Excerpted records ->

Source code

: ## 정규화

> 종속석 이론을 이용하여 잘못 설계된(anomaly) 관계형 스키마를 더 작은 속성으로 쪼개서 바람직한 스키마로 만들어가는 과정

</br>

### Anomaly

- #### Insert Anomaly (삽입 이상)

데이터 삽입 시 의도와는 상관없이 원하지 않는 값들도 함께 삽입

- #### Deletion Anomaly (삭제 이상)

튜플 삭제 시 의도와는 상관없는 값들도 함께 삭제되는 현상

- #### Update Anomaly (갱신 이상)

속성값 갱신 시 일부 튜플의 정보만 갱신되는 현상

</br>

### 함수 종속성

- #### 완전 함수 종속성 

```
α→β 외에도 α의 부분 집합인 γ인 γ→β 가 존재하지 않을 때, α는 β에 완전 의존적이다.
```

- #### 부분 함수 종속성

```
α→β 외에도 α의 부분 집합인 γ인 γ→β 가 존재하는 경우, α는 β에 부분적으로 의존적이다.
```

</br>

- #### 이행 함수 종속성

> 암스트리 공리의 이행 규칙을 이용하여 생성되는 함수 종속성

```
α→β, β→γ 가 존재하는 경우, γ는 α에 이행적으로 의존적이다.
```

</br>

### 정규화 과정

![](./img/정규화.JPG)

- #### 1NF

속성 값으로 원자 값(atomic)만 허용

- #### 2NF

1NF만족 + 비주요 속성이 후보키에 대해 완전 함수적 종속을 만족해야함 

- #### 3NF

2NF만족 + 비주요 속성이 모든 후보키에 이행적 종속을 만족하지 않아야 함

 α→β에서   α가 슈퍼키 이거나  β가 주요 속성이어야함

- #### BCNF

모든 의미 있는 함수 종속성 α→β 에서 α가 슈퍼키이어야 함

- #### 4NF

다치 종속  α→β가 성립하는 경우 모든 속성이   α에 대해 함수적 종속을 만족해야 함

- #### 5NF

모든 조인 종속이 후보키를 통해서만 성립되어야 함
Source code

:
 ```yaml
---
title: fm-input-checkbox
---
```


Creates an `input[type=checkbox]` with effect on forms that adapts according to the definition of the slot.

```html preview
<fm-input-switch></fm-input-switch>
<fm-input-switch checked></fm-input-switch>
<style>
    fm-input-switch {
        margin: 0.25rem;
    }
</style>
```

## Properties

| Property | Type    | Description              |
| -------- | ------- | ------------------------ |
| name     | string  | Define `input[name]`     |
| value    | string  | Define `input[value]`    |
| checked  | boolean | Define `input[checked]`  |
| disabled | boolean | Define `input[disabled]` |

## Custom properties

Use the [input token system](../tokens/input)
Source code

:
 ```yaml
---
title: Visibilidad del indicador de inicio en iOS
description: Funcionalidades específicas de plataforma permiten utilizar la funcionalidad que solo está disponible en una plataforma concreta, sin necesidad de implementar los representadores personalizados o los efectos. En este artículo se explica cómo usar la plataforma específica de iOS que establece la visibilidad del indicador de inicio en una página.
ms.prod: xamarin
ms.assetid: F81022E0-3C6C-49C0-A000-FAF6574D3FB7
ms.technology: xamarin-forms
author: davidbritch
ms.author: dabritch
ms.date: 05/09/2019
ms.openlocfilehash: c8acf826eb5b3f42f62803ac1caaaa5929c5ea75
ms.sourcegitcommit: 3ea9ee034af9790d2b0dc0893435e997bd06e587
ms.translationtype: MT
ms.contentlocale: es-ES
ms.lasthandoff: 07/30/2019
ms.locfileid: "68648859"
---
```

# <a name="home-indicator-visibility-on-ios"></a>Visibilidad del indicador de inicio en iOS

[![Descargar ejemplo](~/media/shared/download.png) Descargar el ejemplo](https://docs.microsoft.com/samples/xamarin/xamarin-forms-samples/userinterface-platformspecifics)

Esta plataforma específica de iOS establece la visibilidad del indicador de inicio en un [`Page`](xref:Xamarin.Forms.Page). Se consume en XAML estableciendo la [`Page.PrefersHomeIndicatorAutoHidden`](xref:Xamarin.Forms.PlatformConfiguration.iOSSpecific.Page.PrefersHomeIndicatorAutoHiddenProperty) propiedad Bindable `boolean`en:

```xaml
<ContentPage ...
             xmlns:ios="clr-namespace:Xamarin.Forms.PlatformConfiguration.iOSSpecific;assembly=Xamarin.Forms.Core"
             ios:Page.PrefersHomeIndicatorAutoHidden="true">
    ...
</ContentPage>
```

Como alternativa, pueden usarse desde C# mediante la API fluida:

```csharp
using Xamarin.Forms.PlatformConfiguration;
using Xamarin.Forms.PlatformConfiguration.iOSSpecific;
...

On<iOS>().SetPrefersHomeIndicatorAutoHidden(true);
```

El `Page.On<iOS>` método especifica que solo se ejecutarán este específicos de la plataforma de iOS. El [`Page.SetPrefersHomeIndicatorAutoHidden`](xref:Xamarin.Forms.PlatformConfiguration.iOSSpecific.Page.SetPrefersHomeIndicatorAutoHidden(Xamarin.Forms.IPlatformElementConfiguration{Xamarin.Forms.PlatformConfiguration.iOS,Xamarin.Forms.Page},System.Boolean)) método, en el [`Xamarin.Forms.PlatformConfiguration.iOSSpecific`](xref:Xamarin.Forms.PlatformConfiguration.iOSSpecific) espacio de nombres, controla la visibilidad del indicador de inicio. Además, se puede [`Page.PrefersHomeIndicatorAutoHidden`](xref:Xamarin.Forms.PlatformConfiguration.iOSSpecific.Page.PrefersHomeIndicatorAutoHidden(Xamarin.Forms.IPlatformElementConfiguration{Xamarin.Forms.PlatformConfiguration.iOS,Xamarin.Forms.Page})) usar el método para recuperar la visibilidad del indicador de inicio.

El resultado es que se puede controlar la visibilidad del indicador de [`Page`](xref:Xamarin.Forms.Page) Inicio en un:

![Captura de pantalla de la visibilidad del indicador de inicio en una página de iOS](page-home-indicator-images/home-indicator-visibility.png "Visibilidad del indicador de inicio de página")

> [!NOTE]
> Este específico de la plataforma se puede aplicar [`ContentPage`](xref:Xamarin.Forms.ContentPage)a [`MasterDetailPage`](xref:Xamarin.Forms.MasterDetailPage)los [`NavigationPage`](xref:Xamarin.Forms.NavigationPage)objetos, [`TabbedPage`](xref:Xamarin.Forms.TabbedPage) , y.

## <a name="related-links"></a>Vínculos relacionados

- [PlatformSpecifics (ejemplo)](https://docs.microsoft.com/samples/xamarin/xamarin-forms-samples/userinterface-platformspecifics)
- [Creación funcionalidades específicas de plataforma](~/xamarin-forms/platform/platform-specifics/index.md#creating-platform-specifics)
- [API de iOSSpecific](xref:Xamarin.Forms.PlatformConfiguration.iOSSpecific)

Exercise details ->
Repeat exactly the lines of the listing from its first line through the line that holds "- #### 이행 함수 종속성". Nothing else should appear.

Problem solution ->
Source code

: ## 정규화

> 종속석 이론을 이용하여 잘못 설계된(anomaly) 관계형 스키마를 더 작은 속성으로 쪼개서 바람직한 스키마로 만들어가는 과정

</br>

### Anomaly

- #### Insert Anomaly (삽입 이상)

데이터 삽입 시 의도와는 상관없이 원하지 않는 값들도 함께 삽입

- #### Deletion Anomaly (삭제 이상)

튜플 삭제 시 의도와는 상관없는 값들도 함께 삭제되는 현상

- #### Update Anomaly (갱신 이상)

속성값 갱신 시 일부 튜플의 정보만 갱신되는 현상

</br>

### 함수 종속성

- #### 완전 함수 종속성 

```
α→β 외에도 α의 부분 집합인 γ인 γ→β 가 존재하지 않을 때, α는 β에 완전 의존적이다.
```

- #### 부분 함수 종속성

```
α→β 외에도 α의 부분 집합인 γ인 γ→β 가 존재하는 경우, α는 β에 부분적으로 의존적이다.
```

</br>

- #### 이행 함수 종속성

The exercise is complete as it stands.